Durant les chaudes nuits d’été, en dormant les fenêtres ouvertes, on pouvait être réveillé par les bruits qui, tous les matins à l’aube, résonnaient des bateaux arrivant de la halle. En déchargeant des cageots de fruits et légumes de saison à disposer sur les stands pour la vente, les hommes discutaient, plaisantaient et s’échangeaient des blagues.

Souvent en été, un grand bateau arrivait, rempli de pastèques, et restait amarré sur le canal jusqu’à ce qu’elles soient toutes vendues. Le propriétaire vivait à bord où il cuisinait et dormait et, une fois la cargaison épuisée, il repartait et revenait parfois avec une nouvelle cargaison.Même des petits bateaux de pêcheurs s’arrêtaient pour vendre du poisson éclairé par la faible lumière d’une bougie, animant ainsi le canal à la nuit tombée.

À l’arrivée de l’automne, un petit homme apparaissait, toujours vêtu d’une veste blanche.
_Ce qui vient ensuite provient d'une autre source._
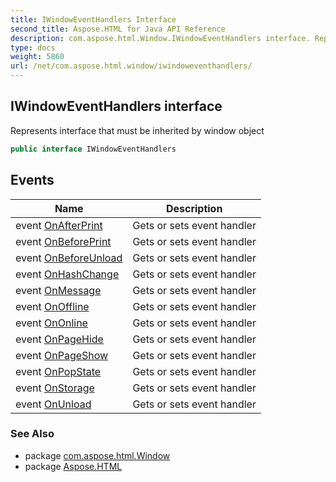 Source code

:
 ```yaml
---
title: IWindowEventHandlers Interface
second_title: Aspose.HTML for Java API Reference
description: com.aspose.html.Window.IWindowEventHandlers interface. Represents interface that must be inherited by window object
type: docs
weight: 5860
url: /net/com.aspose.html.window/iwindoweventhandlers/
---
```

## IWindowEventHandlers interface

Represents interface that must be inherited by window object

```java
public interface IWindowEventHandlers
```

## Events

| Name | Description |
| --- | --- |
| event [OnAfterPrint](../../com.aspose.html.window/iwindoweventhandlers/onafterprint/) | Gets or sets event handler |
| event [OnBeforePrint](../../com.aspose.html.window/iwindoweventhandlers/onbeforeprint/) | Gets or sets event handler |
| event [OnBeforeUnload](../../com.aspose.html.window/iwindoweventhandlers/onbeforeunload/) | Gets or sets event handler |
| event [OnHashChange](../../com.aspose.html.window/iwindoweventhandlers/onhashchange/) | Gets or sets event handler |
| event [OnMessage](../../com.aspose.html.window/iwindoweventhandlers/onmessage/) | Gets or sets event handler |
| event [OnOffline](../../com.aspose.html.window/iwindoweventhandlers/onoffline/) | Gets or sets event handler |
| event [OnOnline](../../com.aspose.html.window/iwindoweventhandlers/ononline/) | Gets or sets event handler |
| event [OnPageHide](../../com.aspose.html.window/iwindoweventhandlers/onpagehide/) | Gets or sets event handler |
| event [OnPageShow](../../com.aspose.html.window/iwindoweventhandlers/onpageshow/) | Gets or sets event handler |
| event [OnPopState](../../com.aspose.html.window/iwindoweventhandlers/onpopstate/) | Gets or sets event handler |
| event [OnStorage](../../com.aspose.html.window/iwindoweventhandlers/onstorage/) | Gets or sets event handler |
| event [OnUnload](../../com.aspose.html.window/iwindoweventhandlers/onunload/) | Gets or sets event handler |

### See Also

* package [com.aspose.html.Window](../../com.aspose.html.window/)
* package [Aspose.HTML](../../)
Il faisait des allées et venues dans la rue avec un gros panier en osier sous le bras où une épaisse couverture cachait, tenues au chaud, les fèves cuites qu’il vendait dans des cornets saupoudrées de sel pour quelques lires.

Via Garibaldi : un quartier très populaire, coloré par des groupes bruyants et multicolores de garçons de tout âge qui couraient et jouaient dans la rue, à l’intérieur ou à l’extérieur des jardins. Aujourd’hui, on ne croise plus tous les garçons d’autrefois et des nombreux stands, il n’en reste que peu mais l’on peut en mentionner un, très particulier : un magasin de fruits et légumes flottant. Un bateau, toujours amarré sur le canal, où Luca et Massimo, les deux propriétaires, vendent de nombreux produits de la région et des îles de la lagune. Notamment de Sant’ Erasmo, célèbre pour ses artichauts et les primeurs : de là partaient les cargaisons de ces produits en direction de Venise où ils étaient vendus depuis les bateaux, conduits par les femmes. Une ancienne tradition qui se répète de nos jours avec les régates féminines.

Encore aujourd’hui, au Pont dei Pugni, dans les environs du camping Santa Margherita, se trouve un autre “magasin flottant” de fruits et légumes, deux souvenirs de la ville d’autrefois qui perpétuent la tradition.